Likewise, Chen writes that ‘disability resides in the description of races, and may well reside in the defining theme of race itself as a colonial trope of incapacity’.[97]

It is against this historical backdrop that the BasicsCard and compulsory income management can be understood as one among various ‘new products made with the old machinery of racialized colonial violence’.[98] The ‘vulnerable’ income management category entails a somewhat uneasy convergence of distinct, yet also blurred, racist and ableist trajectories that have marked Australia’s colonial history.

IV The Final Evaluation Report on Income Management in the Northern Territory

A rigorous government-commissioned evaluation was undertaken on the operation of new income management in the Northern Territory.[99] This jurisdiction has the largest number of income-managed welfare recipients — 22,069 as of 30 March 2018 with 82% of these identifying as Indigenous.[100] Of the 22,069 people, 438 are subject to ‘vulnerable’ income management — with 143 of these assessed as ‘vulnerable’ by a social worker.[101] As previously mentioned, people subject to ‘vulnerable’ income management cannot apply to obtain an exemption from the scheme, but can only request that the determination of their ‘vulnerable’ status be reconsidered or revoked. They have no legal recourse if such a request is denied or delivers an outcome to which they are opposed.

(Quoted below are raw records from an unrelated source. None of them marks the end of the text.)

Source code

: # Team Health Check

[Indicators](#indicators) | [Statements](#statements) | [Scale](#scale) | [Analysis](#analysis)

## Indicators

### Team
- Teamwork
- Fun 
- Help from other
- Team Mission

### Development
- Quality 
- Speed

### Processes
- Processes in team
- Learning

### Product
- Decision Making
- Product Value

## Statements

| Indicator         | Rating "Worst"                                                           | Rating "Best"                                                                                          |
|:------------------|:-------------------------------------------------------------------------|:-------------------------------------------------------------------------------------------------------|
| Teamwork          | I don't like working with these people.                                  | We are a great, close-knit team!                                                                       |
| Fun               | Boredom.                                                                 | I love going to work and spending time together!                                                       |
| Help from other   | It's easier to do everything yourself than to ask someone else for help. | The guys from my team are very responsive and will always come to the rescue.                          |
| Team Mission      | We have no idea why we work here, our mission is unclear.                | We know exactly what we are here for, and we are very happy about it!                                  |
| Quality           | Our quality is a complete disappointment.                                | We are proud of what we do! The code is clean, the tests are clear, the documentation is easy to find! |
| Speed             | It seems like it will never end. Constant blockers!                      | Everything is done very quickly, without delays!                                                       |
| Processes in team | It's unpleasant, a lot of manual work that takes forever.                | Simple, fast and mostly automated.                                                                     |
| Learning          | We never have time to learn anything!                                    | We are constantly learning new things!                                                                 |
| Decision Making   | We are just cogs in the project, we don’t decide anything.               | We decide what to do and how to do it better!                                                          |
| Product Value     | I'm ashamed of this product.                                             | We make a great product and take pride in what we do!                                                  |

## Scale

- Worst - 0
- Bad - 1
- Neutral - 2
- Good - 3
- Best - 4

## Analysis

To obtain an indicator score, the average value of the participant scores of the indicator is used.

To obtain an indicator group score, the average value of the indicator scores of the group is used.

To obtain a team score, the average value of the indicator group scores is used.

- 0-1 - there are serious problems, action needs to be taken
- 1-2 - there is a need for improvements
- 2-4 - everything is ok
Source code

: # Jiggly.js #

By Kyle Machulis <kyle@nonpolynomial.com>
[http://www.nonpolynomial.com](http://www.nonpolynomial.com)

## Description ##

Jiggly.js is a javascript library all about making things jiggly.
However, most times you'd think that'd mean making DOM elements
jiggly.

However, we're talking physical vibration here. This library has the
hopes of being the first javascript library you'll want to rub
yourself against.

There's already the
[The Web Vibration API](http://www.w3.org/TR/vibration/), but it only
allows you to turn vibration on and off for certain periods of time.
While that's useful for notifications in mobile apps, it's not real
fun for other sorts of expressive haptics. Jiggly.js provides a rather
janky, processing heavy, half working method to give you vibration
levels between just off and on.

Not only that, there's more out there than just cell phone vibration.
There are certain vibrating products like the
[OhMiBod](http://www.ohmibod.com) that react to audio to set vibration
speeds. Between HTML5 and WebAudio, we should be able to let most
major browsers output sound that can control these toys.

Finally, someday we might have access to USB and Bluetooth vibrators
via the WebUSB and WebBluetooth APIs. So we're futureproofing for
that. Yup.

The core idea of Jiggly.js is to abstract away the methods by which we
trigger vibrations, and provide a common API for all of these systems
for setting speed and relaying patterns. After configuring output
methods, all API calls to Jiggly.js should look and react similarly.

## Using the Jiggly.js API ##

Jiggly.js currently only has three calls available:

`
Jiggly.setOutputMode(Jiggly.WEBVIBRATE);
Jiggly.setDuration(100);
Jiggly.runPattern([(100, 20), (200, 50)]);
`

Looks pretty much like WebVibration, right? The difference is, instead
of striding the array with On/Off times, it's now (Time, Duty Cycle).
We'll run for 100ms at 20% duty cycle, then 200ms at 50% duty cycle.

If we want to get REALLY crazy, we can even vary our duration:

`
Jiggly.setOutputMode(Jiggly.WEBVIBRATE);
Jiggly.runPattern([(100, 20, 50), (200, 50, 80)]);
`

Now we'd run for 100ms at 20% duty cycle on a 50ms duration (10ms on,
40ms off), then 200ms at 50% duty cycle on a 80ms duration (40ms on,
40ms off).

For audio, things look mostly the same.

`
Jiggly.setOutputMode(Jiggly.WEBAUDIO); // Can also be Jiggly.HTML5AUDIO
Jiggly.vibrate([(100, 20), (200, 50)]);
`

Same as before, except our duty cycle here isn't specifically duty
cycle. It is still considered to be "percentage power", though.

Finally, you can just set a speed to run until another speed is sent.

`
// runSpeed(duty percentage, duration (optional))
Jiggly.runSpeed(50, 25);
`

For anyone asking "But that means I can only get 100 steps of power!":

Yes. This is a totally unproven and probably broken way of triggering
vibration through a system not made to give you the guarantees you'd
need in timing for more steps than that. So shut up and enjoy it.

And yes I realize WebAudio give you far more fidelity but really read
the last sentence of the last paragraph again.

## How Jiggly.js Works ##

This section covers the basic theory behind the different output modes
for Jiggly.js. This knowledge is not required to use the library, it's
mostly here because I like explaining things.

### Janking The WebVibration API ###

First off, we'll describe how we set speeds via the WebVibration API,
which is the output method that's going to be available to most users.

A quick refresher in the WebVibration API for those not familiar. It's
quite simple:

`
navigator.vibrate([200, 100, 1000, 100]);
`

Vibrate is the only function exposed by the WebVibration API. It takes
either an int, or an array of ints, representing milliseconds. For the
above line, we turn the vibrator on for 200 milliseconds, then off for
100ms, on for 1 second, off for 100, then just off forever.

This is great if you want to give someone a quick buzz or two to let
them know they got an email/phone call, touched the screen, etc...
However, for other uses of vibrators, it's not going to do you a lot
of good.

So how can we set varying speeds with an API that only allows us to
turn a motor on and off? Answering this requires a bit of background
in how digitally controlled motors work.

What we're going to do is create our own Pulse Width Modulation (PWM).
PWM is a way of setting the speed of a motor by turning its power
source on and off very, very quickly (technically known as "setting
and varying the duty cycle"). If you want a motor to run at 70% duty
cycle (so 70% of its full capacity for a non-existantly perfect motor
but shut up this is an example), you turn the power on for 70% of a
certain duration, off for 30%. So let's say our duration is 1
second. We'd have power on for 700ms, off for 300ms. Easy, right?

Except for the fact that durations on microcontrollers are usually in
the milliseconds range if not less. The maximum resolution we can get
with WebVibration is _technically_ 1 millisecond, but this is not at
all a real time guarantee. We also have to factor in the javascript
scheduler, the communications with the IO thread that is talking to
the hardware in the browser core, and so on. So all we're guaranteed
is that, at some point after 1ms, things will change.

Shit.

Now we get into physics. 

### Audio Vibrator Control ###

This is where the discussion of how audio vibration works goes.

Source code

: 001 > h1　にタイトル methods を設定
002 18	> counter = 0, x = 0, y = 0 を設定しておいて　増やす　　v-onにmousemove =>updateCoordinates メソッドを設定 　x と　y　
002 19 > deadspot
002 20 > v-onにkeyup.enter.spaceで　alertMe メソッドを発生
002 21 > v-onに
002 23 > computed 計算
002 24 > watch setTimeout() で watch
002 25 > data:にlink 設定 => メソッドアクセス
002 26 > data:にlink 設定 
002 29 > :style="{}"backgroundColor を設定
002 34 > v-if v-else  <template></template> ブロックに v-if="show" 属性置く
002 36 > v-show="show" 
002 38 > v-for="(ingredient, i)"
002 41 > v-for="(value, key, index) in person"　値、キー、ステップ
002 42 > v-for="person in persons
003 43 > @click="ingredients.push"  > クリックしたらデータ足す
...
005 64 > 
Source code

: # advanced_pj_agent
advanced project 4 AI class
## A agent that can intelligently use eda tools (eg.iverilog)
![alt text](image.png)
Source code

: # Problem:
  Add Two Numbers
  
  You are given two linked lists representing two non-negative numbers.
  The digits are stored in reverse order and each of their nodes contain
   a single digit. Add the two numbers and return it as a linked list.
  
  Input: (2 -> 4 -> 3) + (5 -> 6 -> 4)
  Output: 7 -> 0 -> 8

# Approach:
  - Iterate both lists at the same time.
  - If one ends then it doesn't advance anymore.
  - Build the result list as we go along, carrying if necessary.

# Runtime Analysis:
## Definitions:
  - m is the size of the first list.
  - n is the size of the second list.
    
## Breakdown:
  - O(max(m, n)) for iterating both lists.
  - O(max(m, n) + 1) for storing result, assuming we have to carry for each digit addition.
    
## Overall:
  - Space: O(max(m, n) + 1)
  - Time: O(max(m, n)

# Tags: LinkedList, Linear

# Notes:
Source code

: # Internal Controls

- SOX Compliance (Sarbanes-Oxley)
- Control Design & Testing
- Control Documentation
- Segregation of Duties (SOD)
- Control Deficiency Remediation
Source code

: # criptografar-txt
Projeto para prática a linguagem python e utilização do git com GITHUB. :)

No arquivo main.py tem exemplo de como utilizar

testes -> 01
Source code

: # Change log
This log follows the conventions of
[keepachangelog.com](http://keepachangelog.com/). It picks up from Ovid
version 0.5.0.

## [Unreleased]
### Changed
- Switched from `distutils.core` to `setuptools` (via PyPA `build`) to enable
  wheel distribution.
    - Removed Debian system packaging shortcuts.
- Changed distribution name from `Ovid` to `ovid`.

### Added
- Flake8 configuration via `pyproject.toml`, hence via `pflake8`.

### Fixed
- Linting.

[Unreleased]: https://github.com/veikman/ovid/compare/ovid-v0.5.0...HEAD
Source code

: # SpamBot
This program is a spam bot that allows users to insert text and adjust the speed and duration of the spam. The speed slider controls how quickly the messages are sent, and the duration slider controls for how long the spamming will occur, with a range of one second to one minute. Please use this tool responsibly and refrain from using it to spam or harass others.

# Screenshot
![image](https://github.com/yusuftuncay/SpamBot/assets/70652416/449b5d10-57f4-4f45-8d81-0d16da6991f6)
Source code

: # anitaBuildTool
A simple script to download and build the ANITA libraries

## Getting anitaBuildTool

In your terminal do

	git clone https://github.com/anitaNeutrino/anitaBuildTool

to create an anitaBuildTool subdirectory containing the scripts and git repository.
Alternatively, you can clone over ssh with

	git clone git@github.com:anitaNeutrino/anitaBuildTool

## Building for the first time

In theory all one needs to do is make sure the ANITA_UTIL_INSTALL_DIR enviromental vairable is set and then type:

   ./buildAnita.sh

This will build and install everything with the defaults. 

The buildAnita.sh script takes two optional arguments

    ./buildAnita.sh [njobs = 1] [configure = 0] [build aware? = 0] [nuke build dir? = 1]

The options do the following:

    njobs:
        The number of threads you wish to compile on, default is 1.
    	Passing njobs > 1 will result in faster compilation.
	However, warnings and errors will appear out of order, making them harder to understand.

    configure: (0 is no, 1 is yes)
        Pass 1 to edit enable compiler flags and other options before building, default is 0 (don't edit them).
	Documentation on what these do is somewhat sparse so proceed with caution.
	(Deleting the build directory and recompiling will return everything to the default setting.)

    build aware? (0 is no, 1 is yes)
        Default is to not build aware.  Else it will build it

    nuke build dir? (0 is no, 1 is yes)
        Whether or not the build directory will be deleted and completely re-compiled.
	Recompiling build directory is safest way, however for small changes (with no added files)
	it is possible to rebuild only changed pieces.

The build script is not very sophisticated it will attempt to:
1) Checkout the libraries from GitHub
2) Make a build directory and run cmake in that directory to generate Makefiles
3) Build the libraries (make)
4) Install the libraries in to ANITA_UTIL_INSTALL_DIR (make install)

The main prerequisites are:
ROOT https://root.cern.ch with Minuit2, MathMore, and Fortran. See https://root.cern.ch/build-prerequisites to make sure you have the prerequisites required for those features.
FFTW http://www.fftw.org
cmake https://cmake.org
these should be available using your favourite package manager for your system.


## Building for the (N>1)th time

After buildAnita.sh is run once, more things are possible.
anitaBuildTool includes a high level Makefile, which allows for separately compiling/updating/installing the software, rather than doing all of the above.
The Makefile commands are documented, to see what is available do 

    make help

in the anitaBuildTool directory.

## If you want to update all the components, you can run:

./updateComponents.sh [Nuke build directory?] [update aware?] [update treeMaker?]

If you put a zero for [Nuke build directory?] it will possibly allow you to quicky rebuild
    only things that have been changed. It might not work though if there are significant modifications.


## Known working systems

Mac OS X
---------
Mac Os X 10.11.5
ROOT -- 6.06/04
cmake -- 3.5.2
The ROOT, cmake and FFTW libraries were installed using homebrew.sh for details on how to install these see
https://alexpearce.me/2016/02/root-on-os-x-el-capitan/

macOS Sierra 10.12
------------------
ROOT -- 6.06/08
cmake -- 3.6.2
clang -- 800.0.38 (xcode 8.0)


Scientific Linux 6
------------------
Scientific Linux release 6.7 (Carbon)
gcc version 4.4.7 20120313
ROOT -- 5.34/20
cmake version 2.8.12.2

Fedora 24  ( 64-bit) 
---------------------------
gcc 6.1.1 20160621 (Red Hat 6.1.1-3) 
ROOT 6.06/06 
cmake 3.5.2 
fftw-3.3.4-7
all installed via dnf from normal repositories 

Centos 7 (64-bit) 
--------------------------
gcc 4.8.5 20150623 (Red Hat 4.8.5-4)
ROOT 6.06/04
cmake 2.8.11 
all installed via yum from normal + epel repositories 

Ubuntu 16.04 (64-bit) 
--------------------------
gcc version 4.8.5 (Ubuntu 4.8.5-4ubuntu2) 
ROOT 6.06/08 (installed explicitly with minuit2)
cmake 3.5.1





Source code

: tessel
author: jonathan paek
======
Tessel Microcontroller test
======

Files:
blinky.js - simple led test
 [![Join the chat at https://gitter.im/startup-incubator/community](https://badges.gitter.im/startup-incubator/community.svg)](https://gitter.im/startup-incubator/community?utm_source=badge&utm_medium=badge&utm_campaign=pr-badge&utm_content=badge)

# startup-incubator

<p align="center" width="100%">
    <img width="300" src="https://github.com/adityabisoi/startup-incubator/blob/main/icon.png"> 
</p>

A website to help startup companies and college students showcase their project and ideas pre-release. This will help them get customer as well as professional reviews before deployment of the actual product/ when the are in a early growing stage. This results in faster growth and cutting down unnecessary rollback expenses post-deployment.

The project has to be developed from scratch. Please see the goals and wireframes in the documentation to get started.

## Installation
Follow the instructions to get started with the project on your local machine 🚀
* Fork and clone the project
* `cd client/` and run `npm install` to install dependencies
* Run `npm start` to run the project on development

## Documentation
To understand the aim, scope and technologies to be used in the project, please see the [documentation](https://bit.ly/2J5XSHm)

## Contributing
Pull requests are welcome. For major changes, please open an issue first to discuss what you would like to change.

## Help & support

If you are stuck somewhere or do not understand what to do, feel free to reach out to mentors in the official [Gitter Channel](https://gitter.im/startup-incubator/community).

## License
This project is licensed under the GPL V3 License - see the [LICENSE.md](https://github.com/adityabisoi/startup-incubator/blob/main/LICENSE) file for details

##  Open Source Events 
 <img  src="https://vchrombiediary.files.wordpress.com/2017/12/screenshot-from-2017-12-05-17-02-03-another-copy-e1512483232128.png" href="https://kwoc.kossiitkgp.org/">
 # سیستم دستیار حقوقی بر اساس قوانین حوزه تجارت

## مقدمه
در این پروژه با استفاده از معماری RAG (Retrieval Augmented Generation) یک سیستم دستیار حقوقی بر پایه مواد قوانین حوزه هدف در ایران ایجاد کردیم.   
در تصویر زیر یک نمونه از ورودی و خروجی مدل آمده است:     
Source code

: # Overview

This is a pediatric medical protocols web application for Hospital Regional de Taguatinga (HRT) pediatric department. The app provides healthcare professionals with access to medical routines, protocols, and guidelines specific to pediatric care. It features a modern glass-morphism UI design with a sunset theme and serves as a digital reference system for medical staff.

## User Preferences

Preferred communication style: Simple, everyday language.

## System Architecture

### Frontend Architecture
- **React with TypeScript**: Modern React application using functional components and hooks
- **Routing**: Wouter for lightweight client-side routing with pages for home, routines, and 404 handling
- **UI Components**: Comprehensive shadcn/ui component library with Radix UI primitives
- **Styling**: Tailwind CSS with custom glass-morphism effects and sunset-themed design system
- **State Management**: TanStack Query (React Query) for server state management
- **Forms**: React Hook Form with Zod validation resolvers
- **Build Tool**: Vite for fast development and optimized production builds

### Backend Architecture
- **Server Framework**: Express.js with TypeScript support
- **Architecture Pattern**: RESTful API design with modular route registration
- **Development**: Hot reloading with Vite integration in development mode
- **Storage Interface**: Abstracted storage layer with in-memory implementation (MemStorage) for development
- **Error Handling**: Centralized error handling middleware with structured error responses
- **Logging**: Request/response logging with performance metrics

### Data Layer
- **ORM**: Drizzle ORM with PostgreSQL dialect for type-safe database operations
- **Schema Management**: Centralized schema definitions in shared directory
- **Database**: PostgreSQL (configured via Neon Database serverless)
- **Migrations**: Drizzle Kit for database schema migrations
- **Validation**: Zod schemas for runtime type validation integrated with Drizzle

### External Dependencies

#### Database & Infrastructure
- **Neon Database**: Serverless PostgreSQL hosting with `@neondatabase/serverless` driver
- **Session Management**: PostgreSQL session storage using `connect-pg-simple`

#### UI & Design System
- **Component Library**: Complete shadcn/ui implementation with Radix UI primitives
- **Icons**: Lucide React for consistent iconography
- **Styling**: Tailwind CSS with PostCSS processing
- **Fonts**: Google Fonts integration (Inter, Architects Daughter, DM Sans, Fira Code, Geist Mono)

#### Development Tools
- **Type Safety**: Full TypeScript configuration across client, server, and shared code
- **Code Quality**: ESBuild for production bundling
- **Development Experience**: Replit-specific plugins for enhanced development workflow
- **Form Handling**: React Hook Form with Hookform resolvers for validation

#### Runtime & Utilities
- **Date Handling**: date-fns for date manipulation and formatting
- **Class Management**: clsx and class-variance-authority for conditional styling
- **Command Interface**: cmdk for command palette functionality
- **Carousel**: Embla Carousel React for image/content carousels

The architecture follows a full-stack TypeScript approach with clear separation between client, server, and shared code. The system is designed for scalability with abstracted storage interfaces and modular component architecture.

The government-commissioned evaluation employed qualitative and quantitative methods, producing two reports, one in 2012 and the other in 2014.[102] These evaluation reports provide useful information about the specific income management categories. The 2014 report indicates that unintended consequences can arise for people subject to ‘vulnerable’ income management. Our analysis draws upon data published in these two evaluation reports, and does not involve re-coding or systematically re-analysing original interview transcripts. This part of the article will focus principally on the problems raised in these evaluation reports about ‘vulnerable’ income management. In doing so, it attempts to foreground the experiences and views of those who have experienced racism, classism and ableism in the context of compulsory income management. Although this part of the article is drawing upon the findings of the First Evaluation Report and the Final Evaluation Report, these reports have not previously been analysed along raced, classed and ableist dimensions in accordance with critical theories.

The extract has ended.